It is a wonderful phrase from that great love-song of the Old Testament, the Song of Songs. It serves as a governing principle for the season of Lent. Today is Quinquagesima Sunday. We have already had occasion to talk about these curious names which adorn the three Sundays before Lent. Quinquagesima Sunday, is also commonly known as Love Sunday. It brings us to the very threshold of the season of Lent, to that concentration of the pilgrimage of our lives into the space of forty days. Lent, above all else, is the pilgrimage of love. Love’s journeying ways shape us in love and bring us to love’s end, to the peace and joy and blessedness of Jerusalem redeemed.

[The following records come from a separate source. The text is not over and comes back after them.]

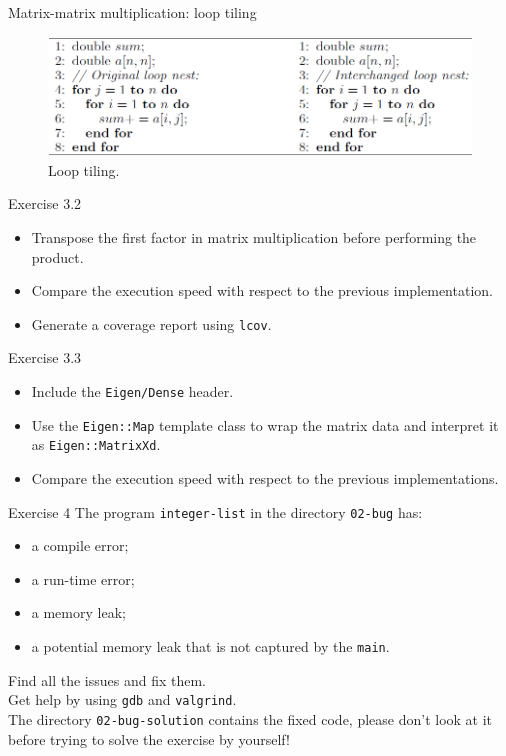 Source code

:\documentclass[10pt]{beamer}
\begin{document}
\begin{frame}{Matrix-matrix multiplication: loop tiling}
    \begin{figure}
        \centering
        \includegraphics[width=\textwidth]{images/loop_tiling.png}
        \caption{Loop tiling.}
    \end{figure}
\end{frame}

\begin{frame}{Exercise 3.2}
    \begin{itemize}
        \item Transpose the first factor in matrix multiplication before performing the product.
        \item Compare the execution speed with respect to the previous implementation.
        \item Generate a coverage report using \texttt{lcov}.
    \end{itemize}
\end{frame}

\begin{frame}{Exercise 3.3}
    \begin{itemize}
        \item Include the \texttt{Eigen/Dense} header.
        \item Use the \texttt{Eigen::Map} template class to wrap the matrix data and interpret it as \texttt{Eigen::MatrixXd}.
        \item Compare the execution speed with respect to the previous implementations.
    \end{itemize}
\end{frame}

\begin{frame}{Exercise 4}
The program \texttt{integer-list} in the directory \texttt{02-bug} has:

\begin{itemize}
    \item a compile error;
    \item a run-time error;
    \item a memory leak;
    \item a potential memory leak that is not captured by the \texttt{main}.
\end{itemize}
\vspace{0.5cm}
Find all the issues and fix them. \\[3mm]

Get help by using \texttt{gdb} and \texttt{valgrind}.\\[3mm]

The directory \texttt{02-bug-solution} contains the fixed code,
please don't look at it before trying to solve the exercise by yourself!
\end{frame}
\end{document}
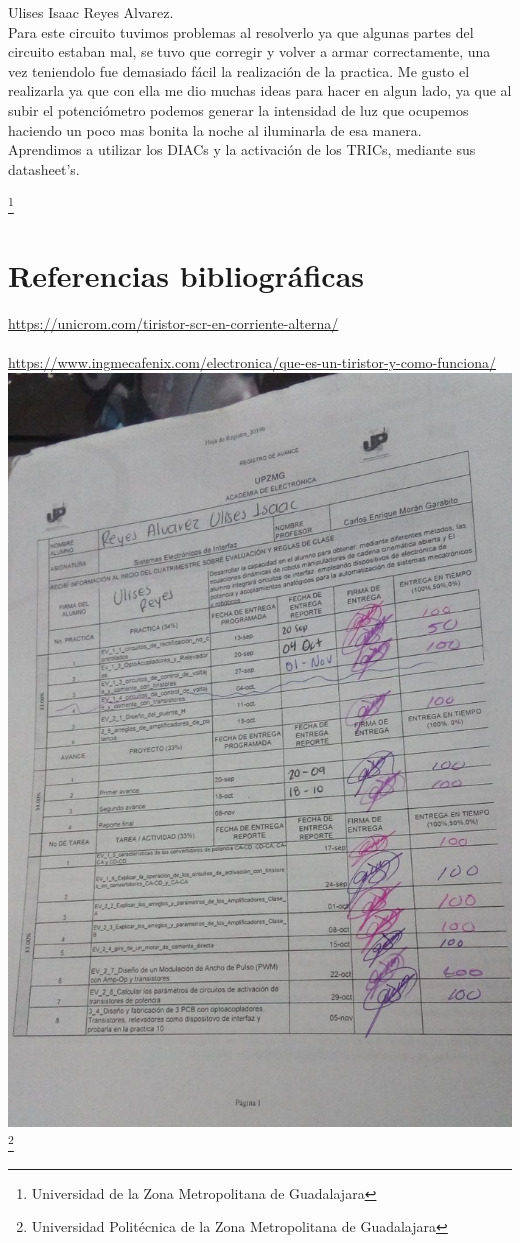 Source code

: \documentclass[10pt,a4paper]{article}
\begin{document}
Ulises Isaac Reyes Alvarez.\\
Para este circuito tuvimos problemas al resolverlo ya que algunas partes del circuito estaban mal, se tuvo que corregir y volver a armar correctamente, una vez teniendolo fue demasiado fácil la realización de la practica. Me gusto el realizarla ya que con ella me dio muchas ideas para hacer en algun lado, ya que al subir el potenciómetro podemos generar la intensidad de luz que ocupemos haciendo un poco mas bonita la noche al iluminarla de esa manera.\\
Aprendimos a utilizar los DIACs y la activación de los TRICs, mediante sus datasheet's.

\footnote{Universidad de la Zona Metropolitana de Guadalajara}

\newpage
\section{Referencias bibliográficas}
\url{https://unicrom.com/tiristor-scr-en-corriente-alterna/}\\\\
\url{https://www.ingmecafenix.com/electronica/que-es-un-tiristor-y-como-funciona/}\\

\includegraphics[scale=0.45]{Pictures/Firma.jpeg} 
\centering
\footnote{Universidad Politécnica de la Zona Metropolitana de Guadalajara}
\end{document}
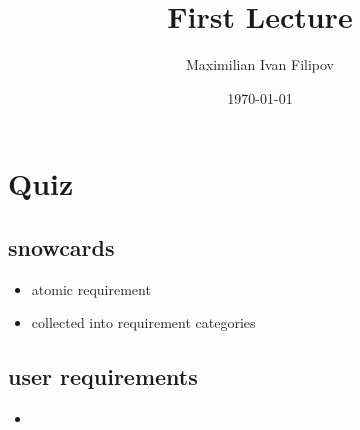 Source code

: \documentclass[11pt]{article}
\author{Maximilian Ivan Filipov}
\date{\today}
\title{First Lecture}
\begin{document}
\maketitle
\tableofcontents



\section{Quiz}
\label{sec:org320224d}
\vspace*{0.5cm}
\subsection{snowcards}
\label{sec:org733b81b}
\begin{itemize}
\item atomic requirement
\item collected into requirement categories
\end{itemize}
\subsection{user requirements}
\label{sec:org58b1fd0}
\begin{itemize}
\item 
\end{itemize}
\end{document}
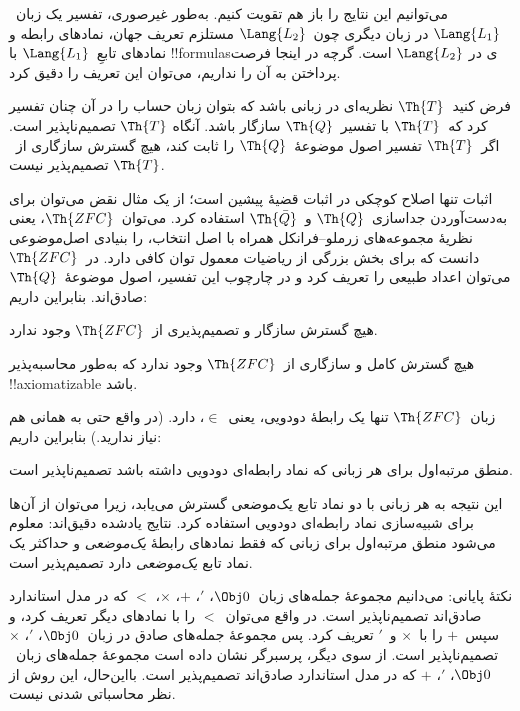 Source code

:\documentclass[../../../include/open-logic-section]{subfiles}
\begin{document}


می‌توانیم این نتایج را باز هم تقویت کنیم. به‌طور غیرصوری، تفسیر یک
زبان~$\Lang{L_1}$ در زبان دیگری چون~$\Lang{L_2}$ مستلزم تعریف جهان،
نمادهای رابطه و نمادهای تابعِ~$\Lang{L_1}$ با !!{formula}sی در
$\Lang{L_2}$ است. گرچه در اینجا فرصت پرداختن به آن را نداریم، می‌توان
این تعریف را دقیق کرد.

\begin{thm}
  فرض کنید~$\Th{T}$ نظریه‌ای در زبانی باشد که بتوان زبان حساب را در آن
  چنان تفسیر کرد که~$\Th{T}$ با تفسیر~$\Th{Q}$ سازگار باشد. آنگاه
  $\Th{T}$ تصمیم‌ناپذیر است. اگر~$\Th{T}$ تفسیر اصول موضوعهٔ~$\Th{Q}$
  را ثابت کند، هیچ گسترش سازگاری از~$\Th{T}$ تصمیم‌پذیر نیست.
\end{thm}

اثبات تنها اصلاح کوچکی در اثبات قضیهٔ پیشین است؛ از یک مثال نقض می‌توان
برای به‌دست‌آوردن جداسازی~$\Th{Q}$ و~$\Th{\bar Q}$ استفاده کرد.
می‌توان~$\Th{ZFC}$، یعنی نظریهٔ مجموعه‌های زرملو--فرانکل همراه با اصل
انتخاب، را بنیادی اصل‌موضوعی دانست که برای بخش بزرگی از ریاضیات معمول
توان کافی دارد. در~$\Th{ZFC}$ می‌توان اعداد طبیعی را تعریف کرد و در
چارچوب این تفسیر، اصول موضوعهٔ~$\Th{Q}$ صادق‌اند. بنابراین داریم:

\begin{cor}
هیچ گسترش سازگار و تصمیم‌پذیری از~$\Th{ZFC}$ وجود ندارد.
\end{cor}

\begin{cor}
هیچ گسترش کامل و سازگاری از~$\Th{ZFC}$ وجود ندارد که به‌طور
محاسبه‌پذیر !!{axiomatizable} باشد.
\end{cor}

زبان~$\Th{ZFC}$ تنها یک رابطهٔ دودویی، یعنی~$\in$، دارد. (در واقع حتی
به همانی هم نیاز ندارید.) بنابراین داریم:

\begin{cor}
منطق مرتبه‌اول برای هر زبانی که نماد رابطه‌ای دودویی داشته باشد
تصمیم‌ناپذیر است.
\end{cor}

این نتیجه به هر زبانی با دو نماد تابع یک‌موضعی گسترش می‌یابد، زیرا
می‌توان از آن‌ها برای شبیه‌سازی نماد رابطه‌ای دودویی استفاده کرد. نتایج
یادشده دقیق‌اند: معلوم می‌شود منطق مرتبه‌اول برای زبانی که فقط نمادهای
رابطهٔ \emph{یک‌موضعی} و حداکثر یک نماد تابع \emph{یک‌موضعی} دارد
تصمیم‌پذیر است.

نکتهٔ پایانی: می‌دانیم مجموعهٔ جمله‌های زبان~$\Obj 0$، $'$، $+$،
$\times$، $<$ که در مدل استاندارد صادق‌اند تصمیم‌ناپذیر است. در واقع
می‌توان~$<$ را با نمادهای دیگر تعریف کرد، و سپس~$+$ را با~$\times$
و~$'$ تعریف کرد. پس مجموعهٔ جمله‌های صادق در زبان~$\Obj 0$، $'$،
$\times$ تصمیم‌ناپذیر است. از سوی دیگر، پرسبرگر نشان داده است مجموعهٔ
جمله‌های زبان~$\Obj 0$، $'$، $+$ که در مدل استاندارد صادق‌اند تصمیم‌پذیر
است. بااین‌حال، این روش از نظر محاسباتی شدنی نیست.
\end{document}
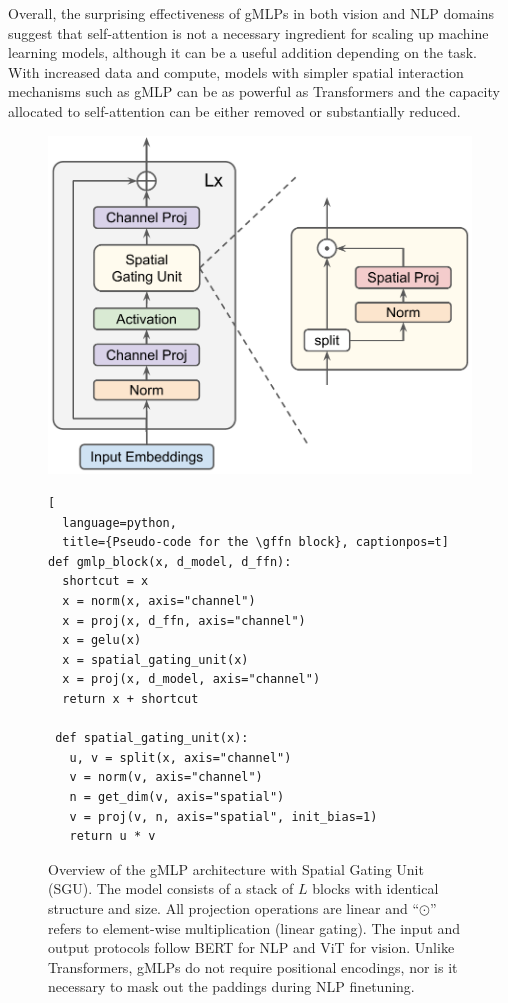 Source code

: \documentclass{article}
\newcommand{\gffn}{gMLP\xspace}
\begin{document}
Overall,
the surprising effectiveness of \gffn{s} in both vision and NLP domains suggest that self-attention is not a necessary ingredient for scaling up machine learning models,
although it can be a useful addition depending on the task.
With increased data and compute,
models with simpler spatial interaction mechanisms such as gMLP can be as powerful as Transformers and
the capacity allocated to self-attention can be either removed or substantially reduced.

\begin{figure}[t]
    \centering
    \begin{minipage}{0.5\linewidth}
        \includegraphics[width=0.95\linewidth]{figures/gmlp-overview.pdf}
    \end{minipage}
    \begin{minipage}{0.475\linewidth}
    \begin{lstlisting}[
  language=python,
  title={Pseudo-code for the \gffn block}, captionpos=t]
def gmlp_block(x, d_model, d_ffn):
  shortcut = x
  x = norm(x, axis="channel")
  x = proj(x, d_ffn, axis="channel")
  x = gelu(x)
  x = spatial_gating_unit(x)
  x = proj(x, d_model, axis="channel")
  return x + shortcut
  
 def spatial_gating_unit(x):
   u, v = split(x, axis="channel")
   v = norm(v, axis="channel")
   n = get_dim(v, axis="spatial")
   v = proj(v, n, axis="spatial", init_bias=1)
   return u * v
\end{lstlisting}
    \end{minipage}
    \caption{Overview of the \gffn architecture with Spatial Gating Unit (SGU). The model consists of a stack of $L$ blocks with identical structure and size. All projection operations are linear and ``$\odot$'' refers to element-wise multiplication (linear gating). The input and output protocols follow BERT for NLP and ViT for vision. Unlike Transformers, \gffn{s} do not require positional encodings, nor is it necessary to mask out the paddings during NLP finetuning.}
    \label{fig:architecture}
\end{figure}
\end{document}
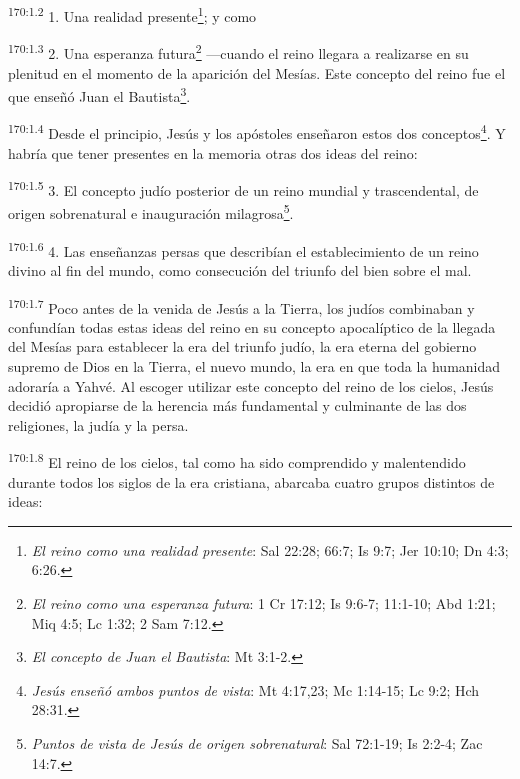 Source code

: \par
\textsuperscript{170:1.2} 1. Una realidad presente\footnote{\textit{El reino como una realidad presente}: Sal 22:28; 66:7; Is 9:7; Jer 10:10; Dn 4:3; 6:26.}; y como

\par
\textsuperscript{170:1.3} 2. Una esperanza futura\footnote{\textit{El reino como una esperanza futura}: 1 Cr 17:12; Is 9:6-7; 11:1-10; Abd 1:21; Miq 4:5; Lc 1:32; 2 Sam 7:12.} ---cuando el reino llegara a realizarse en su plenitud en el momento de la aparición del Mesías. Este concepto del reino fue el que enseñó Juan el Bautista\footnote{\textit{El concepto de Juan el Bautista}: Mt 3:1-2.}.

\par
\textsuperscript{170:1.4} Desde el principio, Jesús y los apóstoles enseñaron estos dos conceptos\footnote{\textit{Jesús enseñó ambos puntos de vista}: Mt 4:17,23; Mc 1:14-15; Lc 9:2; Hch 28:31.}. Y habría que tener presentes en la memoria otras dos ideas del reino:

\par
\textsuperscript{170:1.5} 3. El concepto judío posterior de un reino mundial y trascendental, de origen sobrenatural e inauguración milagrosa\footnote{\textit{Puntos de vista de Jesús de origen sobrenatural}: Sal 72:1-19; Is 2:2-4; Zac 14:7.}.

\par
\textsuperscript{170:1.6} 4. Las enseñanzas persas que describían el establecimiento de un reino divino al fin del mundo, como consecución del triunfo del bien sobre el mal.

\par
\textsuperscript{170:1.7} Poco antes de la venida de Jesús a la Tierra, los judíos combinaban y confundían todas estas ideas del reino en su concepto apocalíptico de la llegada del Mesías para establecer la era del triunfo judío, la era eterna del gobierno supremo de Dios en la Tierra, el nuevo mundo, la era en que toda la humanidad adoraría a Yahvé. Al escoger utilizar este concepto del reino de los cielos, Jesús decidió apropiarse de la herencia más fundamental y culminante de las dos religiones, la judía y la persa.

\par
\textsuperscript{170:1.8} El reino de los cielos, tal como ha sido comprendido y malentendido durante todos los siglos de la era cristiana, abarcaba cuatro grupos distintos de ideas:

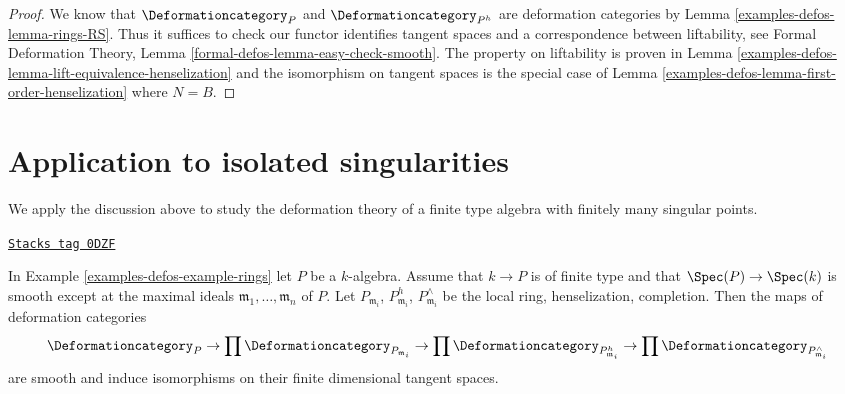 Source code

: \begin{proof}
We know that $\Deformationcategory_P$ and $\Deformationcategory_{P^h}$
are deformation categories by Lemma \ref{examples-defos-lemma-rings-RS}.
Thus it suffices to check
our functor identifies tangent spaces and a correspondence
between liftability, see
Formal Deformation Theory, Lemma \ref{formal-defos-lemma-easy-check-smooth}.
The property on liftability is proven in
Lemma \ref{examples-defos-lemma-lift-equivalence-henselization}
and the isomorphism on tangent spaces is the special case of
Lemma \ref{examples-defos-lemma-first-order-henselization} where $N = B$.
\end{proof}

\section{Application to isolated singularities}
\label{examples-defos-section-isolated}
We apply the discussion above to study the deformation theory
of a finite type algebra with finitely many singular points.

\begin{lemma}[Isolated]
\label{examples-defos-lemma-isolated}
\href{https://stacks.math.columbia.edu/tag/0DZF}{\texttt{Stacks tag 0DZF}}

In Example \ref{examples-defos-example-rings} let $P$ be a $k$-algebra.
Assume that $k \to P$ is of finite type and that $\Spec(P) \to \Spec(k)$
is smooth except at the maximal ideals
$\mathfrak m_1, \ldots, \mathfrak m_n$ of $P$.
Let $P_{\mathfrak m_i}$, $P_{\mathfrak m_i}^h$, $P_{\mathfrak m_i}^\wedge$
be the local ring, henselization, completion.
Then the maps of deformation categories
$$
\Deformationcategory_P \to
\prod \Deformationcategory_{P_{\mathfrak m_i}} \to
\prod \Deformationcategory_{P_{\mathfrak m_i}^h} \to
\prod \Deformationcategory_{P_{\mathfrak m_i}^\wedge}
$$
are smooth and induce isomorphisms on their finite dimensional
tangent spaces.
\end{lemma}

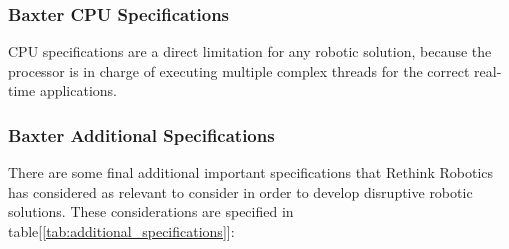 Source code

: \documentclass[11pt]{report} %
\begin{document}
\subsubsection{Baxter CPU Specifications}

CPU specifications are a direct limitation for any robotic solution, because the processor is in charge of executing multiple complex threads for the correct real-time applications.\\

\begin{table}[H]
\begin{center}
\caption{\label{tab:cpu_specifications} CPU specifications for Baxter robot. Adapted from \citep{cite_baxter_hardware_specifications}.}
\end{center}
\end{table}


\subsubsection{Baxter Additional Specifications}

There are some final additional important specifications that Rethink Robotics has considered as relevant to consider in order to develop disruptive robotic solutions. These considerations are specified in table[\ref{tab:additional_specifications}]:
\end{document}
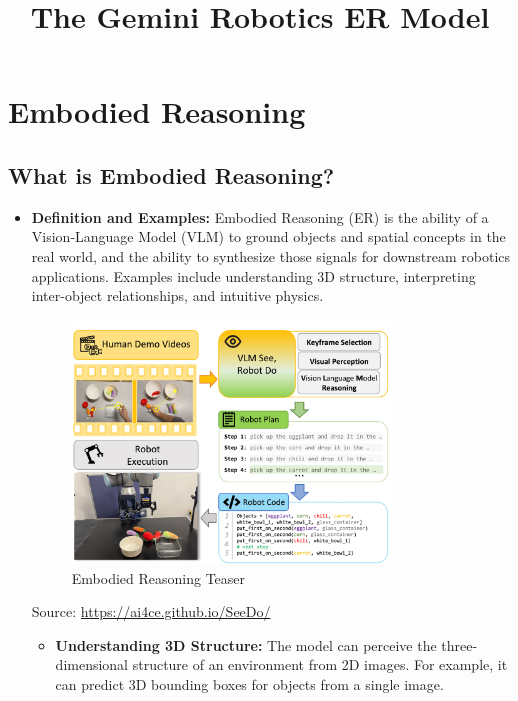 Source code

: \documentclass[12pt,a4paper]{article}
\title{The Gemini Robotics ER Model}
\author{}
\date{}
\begin{document}
\maketitle

\section{Embodied Reasoning}

\subsection{What is Embodied Reasoning?}

\begin{itemize}
    \item \textbf{Definition and Examples:} Embodied Reasoning (ER) is the ability of a Vision-Language Model (VLM) to ground objects and spatial concepts in the real world, and the ability to synthesize those signals for downstream robotics applications. Examples include understanding 3D structure, interpreting inter-object relationships, and intuitive physics.

    \begin{figure}[h]
        \centering
        \includegraphics[width=0.8\textwidth]{../reading/keypoints/figures/embodied-reasoning-teaser.jpg}
        \caption{Embodied Reasoning Teaser}
        \label{fig:embodied-reasoning-teaser}
    \end{figure}
    Source: \url{https://ai4ce.github.io/SeeDo/}

    \begin{itemize}
        \item \textbf{Understanding 3D Structure:} The model can perceive the three-dimensional structure of an environment from 2D images. For example, it can predict 3D bounding boxes for objects from a single image.


\end{itemize}
\end{itemize}
\end{document}
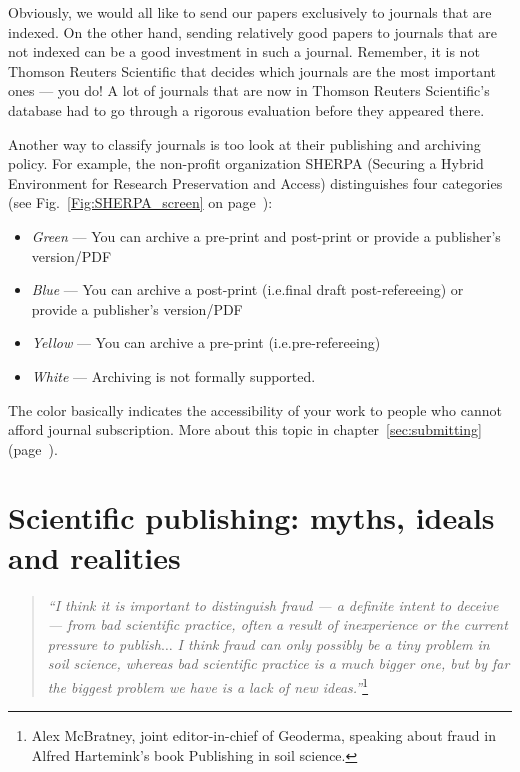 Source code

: \documentclass[graybox,envcountchap,sectrefs,UStrade]{svmono}
\begin{document}
Obviously, we would all like to send our papers exclusively to journals that are indexed. On the other hand, sending relatively good papers to journals that are not indexed can be a good investment in such a journal. Remember, it is not Thomson Reuters Scientific that decides which journals are the most important ones --- you do! A lot of journals that are now in Thomson Reuters Scientific's database had to go through a rigorous evaluation before they appeared there. \par

Another way to classify journals is too look at their publishing and archiving policy. For example, the non-profit organization SHERPA (Securing a Hybrid Environment for Research Preservation and Access) distinguishes four categories (see Fig.\@~\ref{Fig:SHERPA_screen} on page~\pageref{Fig:SHERPA_screen}):

\begin{itemize}
  \item \emph{Green} --- You can archive a pre-print and post-print or provide a publisher's version/PDF
  \item \emph{Blue} --- You can archive a post-print (i.e.\@ final draft post-refereeing) or provide a publisher's version/PDF
  \item \emph{Yellow} --- You can archive a pre-print (i.e.\@ pre-refereeing)
  \item \emph{White} --- Archiving is not formally supported.
\end{itemize}

The color basically indicates the accessibility of your work to people who cannot afford journal subscription. More about this topic in chapter~\ref{sec:submitting} (page~\pageref{sec:submitting}).\par



\chapter{Scientific publishing: myths, ideals and realities}


\begin{quote}
\emph{``I think it is important to distinguish fraud --- a definite intent to deceive --- from bad scientific practice, often a result of inexperience or the current pressure to publish$\ldots$ I think fraud can only possibly be a tiny problem in soil science, whereas bad scientific practice is a much bigger one, but by far the biggest problem we have is a lack of new ideas.''}\footnote{Alex McBratney, joint editor-in-chief of Geoderma, speaking about fraud in Alfred Hartemink's book Publishing in soil science.}
\end{quote}
\end{document}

Quinquagesima is called Love Sunday principally because of today’s Epistle reading at Communion. It is St. Paul’s great love-song: “If I have not love I am nothing worth…and now abideth faith, hope, charity, these three: but the greatest of these is charity”, love. The theme is captured wonderfully in the Collect, but its profounder meaning is presented in the Eucharistic Gospel in the words of Jesus to the disciples that “we go up to Jerusalem.”

This day illustrates the business of Lent; the business, if you will, of setting love in order in us, both individually and collectively. All the readings on this day illuminate the path of our Lenten journey. It is the pilgrimage of love.